La Société Française d’Ecologie (SFE) vous propose ce regard de Lisa Auger et Florent Labussière. Il porte sur les animaux mal-aimés. Il s’agit aussi du premier « Regard étudiant ». Il est écrit par deux étudiants de M2.
MERCI DE PARTICIPER à ces regards et débats sur la biodiversité en postant vos commentaires et questions sur les forums de discussion qui suivent les articles; les auteurs vous répondront.
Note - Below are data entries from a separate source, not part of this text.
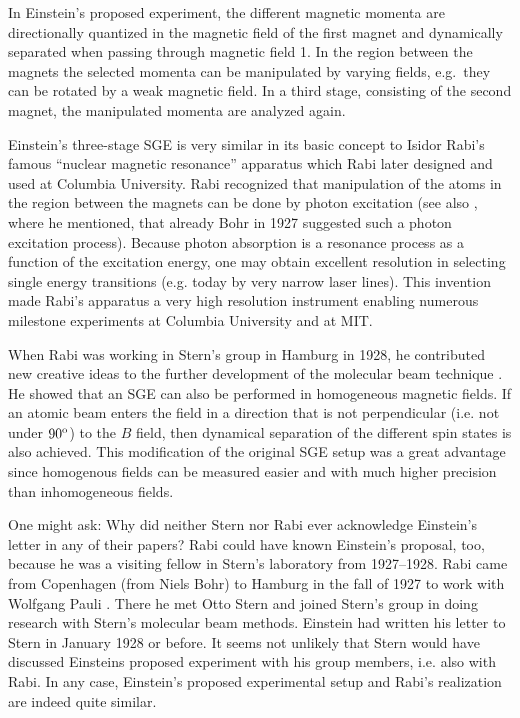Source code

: \documentclass[12pt]{article}
\begin{document}
In Einstein's proposed experiment, the different magnetic momenta are directionally quantized in the magnetic field of the first magnet and dynamically separated when passing through magnetic field 1. In the region between the magnets the selected momenta can be manipulated by varying fields, e.g.\ they can be rotated by a weak magnetic field. In a third stage, consisting of the second magnet, the manipulated momenta are analyzed again. 

Einstein's three-stage SGE is very similar in its basic concept to Isidor Rabi's famous ``nuclear magnetic resonance'' apparatus \citep{RabiIEtal1934Moment,RabiIEtal1939Method,KelloggMEtal1939Moments} which Rabi later designed and used at Columbia University. Rabi recognized that manipulation of the atoms in the region between the magnets can be done by photon excitation (see also \cite[pp.~191--192]{HeisenbergW1927Inhalt}, where he mentioned, that already Bohr in 1927 suggested such a photon excitation process). Because photon absorption is a resonance process as a function of the excitation energy, one may obtain excellent resolution in selecting single energy transitions (e.g. today by very narrow laser lines). This invention made Rabi's apparatus a very high resolution instrument enabling numerous milestone experiments at Columbia University and at MIT. 

When Rabi was working in Stern's group in Hamburg in 1928, he contributed new creative ideas to the further development of the molecular beam technique \citep{RabiI1929Methode}. He showed that an SGE can also be performed in homogeneous magnetic fields. If an atomic beam enters the field in a direction that is not perpendicular (i.e. not under $90^{\rm o}$) to the $B$ field, then dynamical separation of the different spin states is also achieved. This modification of the original SGE setup was a great advantage since homogenous fields can be measured easier and with much higher precision than inhomogeneous fields. 

One might ask: Why did neither Stern nor Rabi ever acknowledge Einstein's letter in any of their papers? Rabi could have known Einstein's proposal, too, because he was a visiting fellow in Stern's laboratory from 1927--1928. Rabi came from Copenhagen (from Niels Bohr) to Hamburg in the fall of 1927 to work with Wolfgang Pauli \citep{SchmidtBoeckingHEtal2011Stern,ToenniesJEtal2011Stern}. There he met Otto Stern and joined Stern's group in doing research with Stern's molecular beam methods. Einstein had written his letter to Stern in January 1928 or before. It seems not unlikely that Stern would have discussed Einsteins proposed experiment with his group members, i.e. also with Rabi. In any case,
Einstein's proposed experimental setup and Rabi's realization are indeed quite similar. 
\end{document}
Plaidoyer en faveur des mal-aimés de la biodiversité
par Lisa Auger et Florent Labussière
Étudiants en Master 2 Ingénierie en Écologie et Gestion de la Biodiversité
Université de Montpellier
Mots clés : biodiversité, valeur de la biodiversité, perception de la biodiversité, valeurs, relation homme-nature
Nous avons tous un jour dénigré un être vivant parce qu’il était “inutile”, “laid”, “effrayant”, voire même “méchant”. Oui, tout le monde. Qui n’a jamais écrasé une araignée ? Qui n’a jamais souhaité que les guêpes n’existent pas? Qui n’a jamais arraché d’orties dans son jardin plutôt que d’en faire une excellente soupe aux diverses propriétés médicinales (Fleurentin, 2013) ? Était-ce toujours justifié? En tant que jeunes écologues, nous avons appris à découvrir et comprendre ces êtres-vivants et nous avons pris conscience de l’irrationalité des clichés qui les entourent. Nombreuses sont nos anecdotes personnelles : du pêcheur, qui lâche ses chiens sur les cormorans “voleurs de poissons”, à la grand-mère tuant les chouettes effraie à coups de pelle car leurs cris l’angoissent et l’empêchent de dormir. Nous souhaitons ouvrir les yeux de tous ceux qui ne se rendent pas encore compte de la valeur inestimable de ces mal-aimés de la biodiversité.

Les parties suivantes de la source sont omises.